One of my favourite features in Vim is macro recording. I love how the incredibly simple mechanism of letting you record keystrokes converts the standard normal mode commands into a RIDICULOUSLY powerful automation tool.

Any macro recording ENTHUSIAST will soon discover a neat little trick: the RECURSIVE MACRO. By making the last step of a macro be the invoking of itself, you can run the macro tens or thousands of times with a single `@`command, performing MASSIVE numbers of laborious edits almost instantly.

After using these for a while it occurred to me that really what this gets used for isn’t a recursive process at all. It’s just an iterative loop. Syntactically it’s recursion, but semantically it’s `10 PRINT VIM FTW 20 GOTO 10`. And then I got to thinking, can you implement a more traditionally recursive algorithm in a macro recording?

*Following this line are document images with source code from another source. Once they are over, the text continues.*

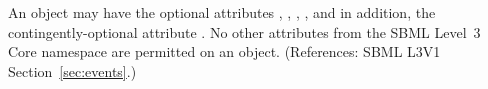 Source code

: An \Event object may have the optional attributes ,
, , , and in addition, the
contingently-optional attribute .  No other
attributes from the SBML Level~3 Core namespace are permitted on an \Event
object.  (References: SBML L3V1 Section~\ref{sec:events}.)
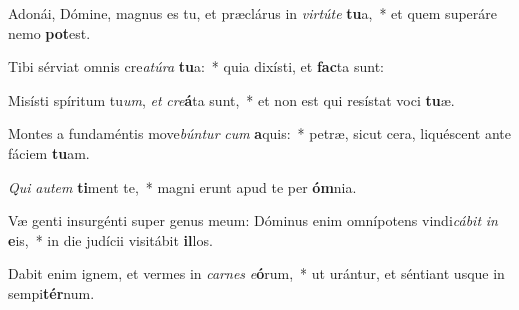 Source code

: \item Adonái, Dómine, magnus es tu, et præclárus in \textit{vir}\textit{tú}\textit{te} \textbf{tu}a,~* et quem superáre nemo \textbf{pot}est.
\item Tibi sérviat omnis cre\textit{a}\textit{tú}\textit{ra} \textbf{tu}a:~* quia dixísti, et \textbf{fac}ta sunt:
\item Misísti spíritum tu\textit{um}, \textit{et} \textit{cre}\textbf{á}ta sunt,~* et non est qui resístat voci \textbf{tu}æ.
\item Montes a fundaméntis move\textit{bún}\textit{tur} \textit{cum} \textbf{a}quis:~* petræ, sicut cera, liquéscent ante fáciem \textbf{tu}am.
\item \textit{Qui} \textit{au}\textit{tem} \textbf{ti}ment te,~* magni erunt apud te per \textbf{óm}nia.
\item Væ genti insurgénti super genus meum: Dóminus enim omnípotens vindi\textit{cá}\textit{bit} \textit{in} \textbf{e}is,~* in die judícii visitábit \textbf{il}los.
\item Dabit enim ignem, et vermes in \textit{car}\textit{nes} \textit{e}\textbf{ó}rum,~* ut urántur, et séntiant usque in sempi\textbf{tér}num.

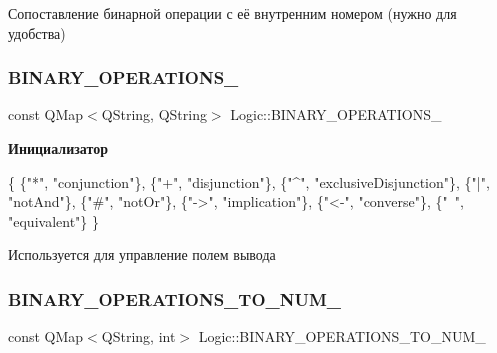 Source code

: Сопоставление бинарной операции с её внутренним номером (нужно для удобства) 

\mbox{\label{class_logic_a87779b9da5a43f388cbb26982502e989}} 
\subsubsection{\texorpdfstring{B\+I\+N\+A\+R\+Y\+\_\+\+O\+P\+E\+R\+A\+T\+I\+O\+N\+S\+\_\+}{BINARY\_OPERATIONS\_}}
{\footnotesize\ttfamily const Q\+Map$<$Q\+String, Q\+String$>$ Logic\+::\+B\+I\+N\+A\+R\+Y\+\_\+\+O\+P\+E\+R\+A\+T\+I\+O\+N\+S\+\_\+}

{\bfseries Инициализатор}
\begin{DoxyCode}
\{
        \{\textcolor{stringliteral}{"*"}, \textcolor{stringliteral}{"conjunction"}\},
        \{\textcolor{stringliteral}{"+"}, \textcolor{stringliteral}{"disjunction"}\},
        \{\textcolor{stringliteral}{"^"}, \textcolor{stringliteral}{"exclusiveDisjunction"}\},
        \{\textcolor{stringliteral}{"|"}, \textcolor{stringliteral}{"notAnd"}\},
        \{\textcolor{stringliteral}{"#"}, \textcolor{stringliteral}{"notOr"}\},
        \{\textcolor{stringliteral}{"->"}, \textcolor{stringliteral}{"implication"}\},
        \{\textcolor{stringliteral}{"<-"}, \textcolor{stringliteral}{"converse"}\},
        \{\textcolor{stringliteral}{"~"}, \textcolor{stringliteral}{"equivalent"}\}
    \}
\end{DoxyCode}


Используется для управление полем вывода 

\mbox{\label{class_logic_a80a5ac2ef983887c55d5b64e941b9dbe}} 
\subsubsection{\texorpdfstring{B\+I\+N\+A\+R\+Y\+\_\+\+O\+P\+E\+R\+A\+T\+I\+O\+N\+S\+\_\+\+T\+O\+\_\+\+N\+U\+M\+\_\+}{BINARY\_OPERATIONS\_TO\_NUM\_}}
{\footnotesize\ttfamily const Q\+Map$<$Q\+String, int$>$ Logic\+::\+B\+I\+N\+A\+R\+Y\+\_\+\+O\+P\+E\+R\+A\+T\+I\+O\+N\+S\+\_\+\+T\+O\+\_\+\+N\+U\+M\+\_\+}

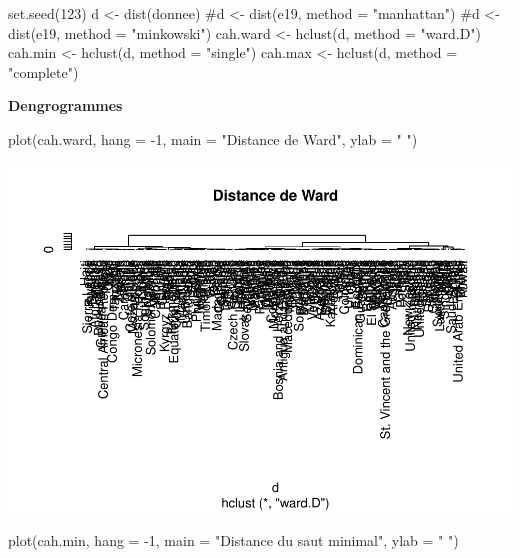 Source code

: \documentclass[
]{article}
\newenvironment{Shaded}{}{}
\newcommand{\AttributeTok}[1]{#1}
\newcommand{\CommentTok}[1]{\textcolor[rgb]{0.00,0.50,0.00}{#1}}
\newcommand{\DecValTok}[1]{#1}
\newcommand{\FunctionTok}[1]{#1}
\newcommand{\NormalTok}[1]{#1}
\newcommand{\OtherTok}[1]{\textcolor[rgb]{1.00,0.25,0.00}{#1}}
\newcommand{\SpecialCharTok}[1]{\textcolor[rgb]{0.00,0.50,0.50}{#1}}
\newcommand{\StringTok}[1]{\textcolor[rgb]{0.00,0.50,0.50}{#1}}
\begin{document}
\begin{Shaded}
\begin{Highlighting}[]
\FunctionTok{set.seed}\NormalTok{(}\DecValTok{123}\NormalTok{)}
\NormalTok{d }\OtherTok{\textless{}{-}} \FunctionTok{dist}\NormalTok{(donnee)}
\CommentTok{\#d \textless{}{-} dist(e19, method = "manhattan")}
\CommentTok{\#d \textless{}{-} dist(e19, method = "minkowski")}
\NormalTok{cah.ward }\OtherTok{\textless{}{-}} \FunctionTok{hclust}\NormalTok{(d, }\AttributeTok{method =} \StringTok{"ward.D"}\NormalTok{)}
\NormalTok{cah.min }\OtherTok{\textless{}{-}} \FunctionTok{hclust}\NormalTok{(d, }\AttributeTok{method =} \StringTok{"single"}\NormalTok{)}
\NormalTok{cah.max }\OtherTok{\textless{}{-}} \FunctionTok{hclust}\NormalTok{(d, }\AttributeTok{method =} \StringTok{"complete"}\NormalTok{)}
\end{Highlighting}
\end{Shaded}

\textbf{Dengrogrammes}

\begin{Shaded}
\begin{Highlighting}[]
\FunctionTok{plot}\NormalTok{(cah.ward, }\AttributeTok{hang =} \SpecialCharTok{{-}}\DecValTok{1}\NormalTok{, }\AttributeTok{main =} \StringTok{"Distance de Ward"}\NormalTok{, }\AttributeTok{ylab =} \StringTok{" "}\NormalTok{)}
\end{Highlighting}
\end{Shaded}

\includegraphics{Projet_files/figure-latex/unnamed-chunk-12-1.pdf}

\begin{Shaded}
\begin{Highlighting}[]
\FunctionTok{plot}\NormalTok{(cah.min, }\AttributeTok{hang =} \SpecialCharTok{{-}}\DecValTok{1}\NormalTok{, }\AttributeTok{main =} \StringTok{"Distance du saut minimal"}\NormalTok{, }\AttributeTok{ylab =} \StringTok{" "}\NormalTok{)}
\end{Highlighting}
\end{Shaded}
\end{document}
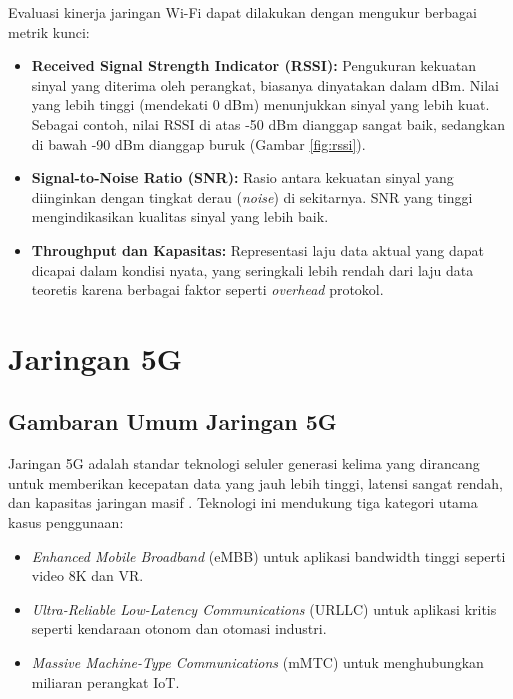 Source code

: Evaluasi kinerja jaringan Wi-Fi dapat dilakukan dengan mengukur berbagai metrik kunci:
\begin{itemize}
    \item \textbf{Received Signal Strength Indicator (RSSI):} Pengukuran kekuatan sinyal yang diterima oleh perangkat, biasanya dinyatakan dalam dBm. Nilai yang lebih tinggi (mendekati 0 dBm) menunjukkan sinyal yang lebih kuat. Sebagai contoh, nilai RSSI di atas -50 dBm dianggap sangat baik, sedangkan di bawah -90 dBm dianggap buruk (Gambar \ref{fig:rssi}). \cite{ttn_rssi_snr}
    \item \textbf{Signal-to-Noise Ratio (SNR):} Rasio antara kekuatan sinyal yang diinginkan dengan tingkat derau (\textit{noise}) di sekitarnya. SNR yang tinggi mengindikasikan kualitas sinyal yang lebih baik.
    \item \textbf{Throughput dan Kapasitas:} Representasi laju data aktual yang dapat dicapai dalam kondisi nyata, yang seringkali lebih rendah dari laju data teoretis karena berbagai faktor seperti \textit{overhead} protokol.
\end{itemize}



\section{Jaringan 5G}

\subsection{Gambaran Umum Jaringan 5G}
Jaringan 5G adalah standar teknologi seluler generasi kelima yang dirancang untuk memberikan kecepatan data yang jauh lebih tinggi, latensi sangat rendah, dan kapasitas jaringan masif \cite{qualcomm_5g_overview}. Teknologi ini mendukung tiga kategori utama kasus penggunaan: 

\begin{itemize}
    \item \textit{Enhanced Mobile Broadband} (eMBB) untuk aplikasi bandwidth tinggi seperti video 8K dan VR.
    \item \textit{Ultra-Reliable Low-Latency Communications} (URLLC) untuk aplikasi kritis seperti kendaraan otonom dan otomasi industri.
    \item \textit{Massive Machine-Type Communications} (mMTC) untuk menghubungkan miliaran perangkat IoT.\cite{etsi_5g_use_cases}
\end{itemize}

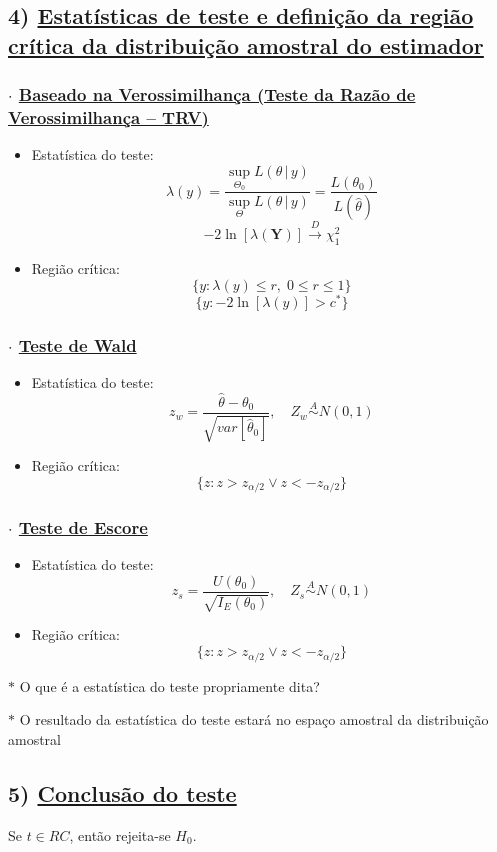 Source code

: \documentclass[11pt,a4paper]{article}
\begin{document}
\subsection*{4) \underline{Estatísticas de teste e definição da região crítica da distribuição amostral do estimador}}

\subsubsection*{$\cdot$ \underline{Baseado na Verossimilhança (Teste da Razão de Verossimilhança -- TRV)}}
\begin{itemize}
  \item Estatística do teste:
  \[ \lambda(y) = \frac{\sup_{\Theta_0} L(\theta\,|\,y)}{\sup_{\Theta} L(\theta\,|\,y)} = \frac{L(\theta_0)}{L(\hat{\theta})} \]
  \[ -2\ln[\lambda(\mathbf{Y})] \xrightarrow{\;D\;} \chi^2_1 \]
  \item Região crítica:
  \[ \{y : \lambda(y)\leq r,\; 0\leq r\leq 1\} \]
  \[ \{y : -2\ln[\lambda(y)] > c^*\} \]
\end{itemize}

\subsubsection*{$\cdot$ \underline{Teste de Wald}}
\begin{itemize}
  \item Estatística do teste:
  \[ z_w = \frac{\hat{\theta}-\theta_0}{\sqrt{var[\hat{\theta}_0]}}, \quad Z_w \overset{A}{\sim} N(0,1) \]
  \item Região crítica:
  \[ \{z : z > z_{\alpha/2} \vee z < -z_{\alpha/2}\} \]
\end{itemize}

\subsubsection*{$\cdot$ \underline{Teste de Escore}}
\begin{itemize}
  \item Estatística do teste:
  \[ z_s = \frac{U(\theta_0)}{\sqrt{I_E(\theta_0)}}, \quad Z_s \overset{A}{\sim} N(0,1) \]
  \item Região crítica:
  \[ \{z : z > z_{\alpha/2} \vee z < -z_{\alpha/2}\} \]
\end{itemize}

\medskip
$\ast$ O que é a estatística do teste propriamente dita?

$\ast$ O resultado da estatística do teste estará no espaço amostral da distribuição amostral

\subsection*{5) \underline{Conclusão do teste}}
Se $t\in RC$, então rejeita-se $H_0$.
\end{document}
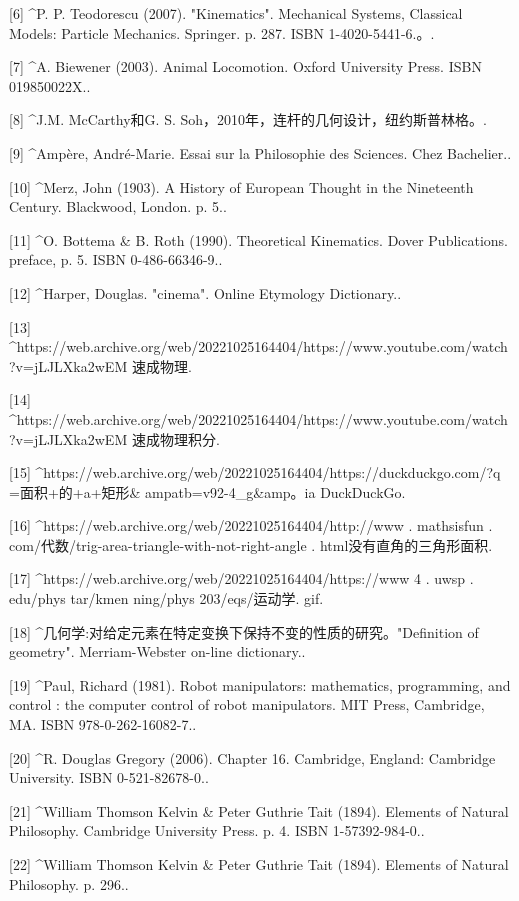 [6]
^P. P. Teodorescu (2007). "Kinematics". Mechanical Systems, Classical Models: Particle Mechanics. Springer. p. 287. ISBN 1-4020-5441-6.。.

[7]
^A. Biewener (2003). Animal Locomotion. Oxford University Press. ISBN 019850022X..

[8]
^J.M. McCarthy和G. S. Soh，2010年，连杆的几何设计，纽约斯普林格。.

[9]
^Ampère, André-Marie. Essai sur la Philosophie des Sciences. Chez Bachelier..

[10]
^Merz, John (1903). A History of European Thought in the Nineteenth Century. Blackwood, London. p. 5..

[11]
^O. Bottema & B. Roth (1990). Theoretical Kinematics. Dover Publications. preface, p. 5. ISBN 0-486-66346-9..

[12]
^Harper, Douglas. "cinema". Online Etymology Dictionary..

[13]
^https://web.archive.org/web/20221025164404/https://www.youtube.com/watch?v=jLJLXka2wEM 速成物理.

[14]
^https://web.archive.org/web/20221025164404/https://www.youtube.com/watch?v=jLJLXka2wEM 速成物理积分.

[15]
^https://web.archive.org/web/20221025164404/https://duckduckgo.com/?q =面积+的+a+矩形& ampatb=v92-4_g&amp。ia DuckDuckGo.

[16]
^https://web.archive.org/web/20221025164404/http://www . mathsisfun . com/代数/trig-area-triangle-with-not-right-angle . html没有直角的三角形面积.

[17]
^https://web.archive.org/web/20221025164404/https://www 4 . uwsp . edu/phys tar/kmen ning/phys 203/eqs/运动学. gif.

[18]
^几何学:对给定元素在特定变换下保持不变的性质的研究。"Definition of geometry". Merriam-Webster on-line dictionary..

[19]
^Paul, Richard (1981). Robot manipulators: mathematics, programming, and control : the computer control of robot manipulators. MIT Press, Cambridge, MA. ISBN 978-0-262-16082-7..

[20]
^R. Douglas Gregory (2006). Chapter 16. Cambridge, England: Cambridge University. ISBN 0-521-82678-0..

[21]
^William Thomson Kelvin & Peter Guthrie Tait (1894). Elements of Natural Philosophy. Cambridge University Press. p. 4. ISBN 1-57392-984-0..

[22]
^William Thomson Kelvin & Peter Guthrie Tait (1894). Elements of Natural Philosophy. p. 296..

And what is the classic Introduction-to-Recursion algorithm that you’ll find in any CompSci 101 course? Okay yeah it’s the factorial function, but what’s the one I thought of first when deciding to do this?

La Fibonacci!

## The Fibonacci Algorithm

The Fibonacci sequence is a series of numbers where each value is calculated by adding the previous two numbers together:

0, 1, 1, 2, 3, 5, 8, 13, 21, 34, 55, 89, 144, …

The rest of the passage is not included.